Published February 6, 2026

U.S. Treasury yields rose early in the week as investors waited for the latest job hiring numbers from the private sector. Yields fell toward the end of the week after jobless claims rose higher than expected, increasing concerns about a softening labor market.

On Wednesday, ADP reported that private sector jobs increased nominally in January. The payroll processing company detailed that private sector businesses added 22,000 jobs in January, below Wall Street’s expectations of an increase of 45,000 jobs. ADP also revised the payroll figures for December, indicating the addition of 37,000 jobs, fewer than the initially reported increase of 41,000 jobs.

“Weak and highly concentrated growth in the labor market translates to weaker growth across the economy,” said senior economist at NerdWallet, Elizabeth Renter. “When the labor market is adding fewer jobs (and losing them in some sectors), the economy is less dynamic.
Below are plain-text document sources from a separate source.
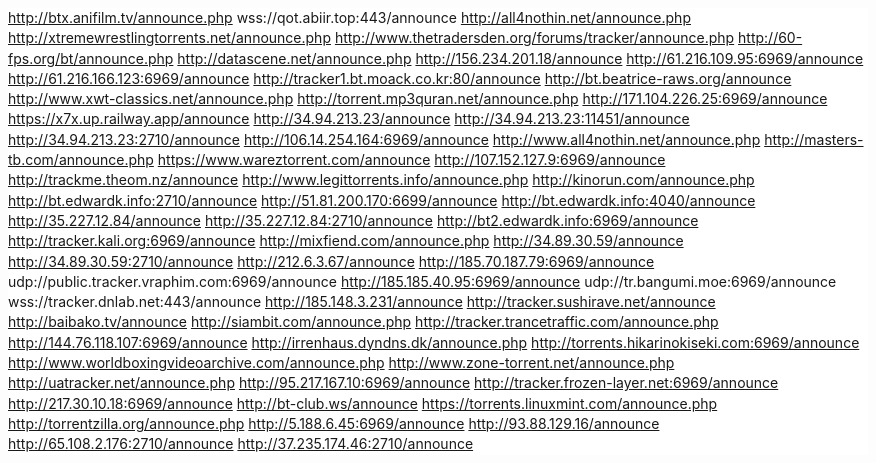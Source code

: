http://btx.anifilm.tv/announce.php
wss://qot.abiir.top:443/announce
http://all4nothin.net/announce.php
http://xtremewrestlingtorrents.net/announce.php
http://www.thetradersden.org/forums/tracker/announce.php
http://60-fps.org/bt/announce.php
http://datascene.net/announce.php
http://156.234.201.18/announce
http://61.216.109.95:6969/announce
http://61.216.166.123:6969/announce
http://tracker1.bt.moack.co.kr:80/announce
http://bt.beatrice-raws.org/announce
http://www.xwt-classics.net/announce.php
http://torrent.mp3quran.net/announce.php
http://171.104.226.25:6969/announce
https://x7x.up.railway.app/announce
http://34.94.213.23/announce
http://34.94.213.23:11451/announce
http://34.94.213.23:2710/announce
http://106.14.254.164:6969/announce
http://www.all4nothin.net/announce.php
http://masters-tb.com/announce.php
https://www.wareztorrent.com/announce
http://107.152.127.9:6969/announce
http://trackme.theom.nz/announce
http://www.legittorrents.info/announce.php
http://kinorun.com/announce.php
http://bt.edwardk.info:2710/announce
http://51.81.200.170:6699/announce
http://bt.edwardk.info:4040/announce
http://35.227.12.84/announce
http://35.227.12.84:2710/announce
http://bt2.edwardk.info:6969/announce
http://tracker.kali.org:6969/announce
http://mixfiend.com/announce.php
http://34.89.30.59/announce
http://34.89.30.59:2710/announce
http://212.6.3.67/announce
http://185.70.187.79:6969/announce
udp://public.tracker.vraphim.com:6969/announce
http://185.185.40.95:6969/announce
udp://tr.bangumi.moe:6969/announce
wss://tracker.dnlab.net:443/announce
http://185.148.3.231/announce
http://tracker.sushirave.net/announce
http://baibako.tv/announce
http://siambit.com/announce.php
http://tracker.trancetraffic.com/announce.php
http://144.76.118.107:6969/announce
http://irrenhaus.dyndns.dk/announce.php
http://torrents.hikarinokiseki.com:6969/announce
http://www.worldboxingvideoarchive.com/announce.php
http://www.zone-torrent.net/announce.php
http://uatracker.net/announce.php
http://95.217.167.10:6969/announce
http://tracker.frozen-layer.net:6969/announce
http://217.30.10.18:6969/announce
http://bt-club.ws/announce
https://torrents.linuxmint.com/announce.php
http://torrentzilla.org/announce.php
http://5.188.6.45:6969/announce
http://93.88.129.16/announce
http://65.108.2.176:2710/announce
http://37.235.174.46:2710/announce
For households, this may mean fewer opportunities for professional advancement and pay raises.”

The benchmark 10-year Treasury note yield opened the week of February 2 at 4.24% and traded as high as 4.30% on Tuesday. The 30-year Treasury bond opened the week at 4.88% and traded as high as 4.93% on Tuesday.
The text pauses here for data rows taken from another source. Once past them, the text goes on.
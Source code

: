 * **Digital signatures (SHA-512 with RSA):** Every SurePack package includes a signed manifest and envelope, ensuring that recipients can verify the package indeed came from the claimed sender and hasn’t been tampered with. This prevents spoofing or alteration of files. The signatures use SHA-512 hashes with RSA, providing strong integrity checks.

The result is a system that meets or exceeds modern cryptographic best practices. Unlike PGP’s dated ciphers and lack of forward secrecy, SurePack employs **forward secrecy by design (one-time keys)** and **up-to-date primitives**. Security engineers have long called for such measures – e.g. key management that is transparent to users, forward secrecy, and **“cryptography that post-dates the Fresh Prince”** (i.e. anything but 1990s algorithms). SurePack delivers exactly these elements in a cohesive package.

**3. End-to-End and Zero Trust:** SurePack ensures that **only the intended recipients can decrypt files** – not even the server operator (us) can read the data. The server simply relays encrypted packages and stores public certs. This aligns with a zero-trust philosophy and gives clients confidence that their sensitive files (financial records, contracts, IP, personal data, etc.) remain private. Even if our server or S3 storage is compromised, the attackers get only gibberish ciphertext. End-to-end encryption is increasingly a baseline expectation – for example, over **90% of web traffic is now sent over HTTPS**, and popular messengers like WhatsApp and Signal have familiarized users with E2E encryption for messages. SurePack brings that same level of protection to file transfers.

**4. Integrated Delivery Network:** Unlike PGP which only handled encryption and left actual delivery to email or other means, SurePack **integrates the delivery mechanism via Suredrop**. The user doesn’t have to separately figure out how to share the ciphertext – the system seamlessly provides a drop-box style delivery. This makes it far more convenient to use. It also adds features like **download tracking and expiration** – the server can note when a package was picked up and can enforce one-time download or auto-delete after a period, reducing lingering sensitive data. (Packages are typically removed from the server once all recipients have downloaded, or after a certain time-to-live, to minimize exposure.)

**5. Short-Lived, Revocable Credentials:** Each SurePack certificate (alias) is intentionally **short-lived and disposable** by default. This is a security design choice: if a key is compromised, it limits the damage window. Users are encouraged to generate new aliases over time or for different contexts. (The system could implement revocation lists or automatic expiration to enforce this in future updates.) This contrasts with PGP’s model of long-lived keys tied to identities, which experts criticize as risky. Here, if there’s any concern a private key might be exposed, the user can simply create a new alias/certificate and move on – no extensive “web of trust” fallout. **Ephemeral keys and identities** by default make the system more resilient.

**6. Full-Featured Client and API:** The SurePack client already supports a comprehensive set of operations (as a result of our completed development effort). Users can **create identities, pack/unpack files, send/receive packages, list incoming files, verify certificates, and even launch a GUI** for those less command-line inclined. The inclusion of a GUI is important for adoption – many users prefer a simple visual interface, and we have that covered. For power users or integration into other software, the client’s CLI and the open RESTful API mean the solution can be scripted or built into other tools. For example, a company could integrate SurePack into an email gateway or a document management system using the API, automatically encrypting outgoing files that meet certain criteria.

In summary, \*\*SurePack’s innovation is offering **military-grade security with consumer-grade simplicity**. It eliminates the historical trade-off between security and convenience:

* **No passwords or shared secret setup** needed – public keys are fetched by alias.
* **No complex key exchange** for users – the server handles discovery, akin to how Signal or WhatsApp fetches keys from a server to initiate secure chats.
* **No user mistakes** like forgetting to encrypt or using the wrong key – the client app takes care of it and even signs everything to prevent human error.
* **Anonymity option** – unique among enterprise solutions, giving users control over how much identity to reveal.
On Thursday, the U.S. Department of Labor reported that initial claims for unemployment increased by 22,000 to 231,000 for the week ending January 31. This was more than the 212,000 claims that economists estimated. Continuing unemployment claims increased by 25,000, reaching 1.84 million.

"Initial claims have returned to their trend, after a few weeks of unusually low numbers due to low seasonal hiring in Q4, and hence unusually low layoffs in January," stated economists at Pantheon Macro in a note following the release. “We continue to think that the unemployment rate will continue to rise gradually over the first half of this year.”

The 10-year Treasury note yield finished the week of 2/2 at 4.22%, while the 30-year Treasury note yield finished the week at 4.85%.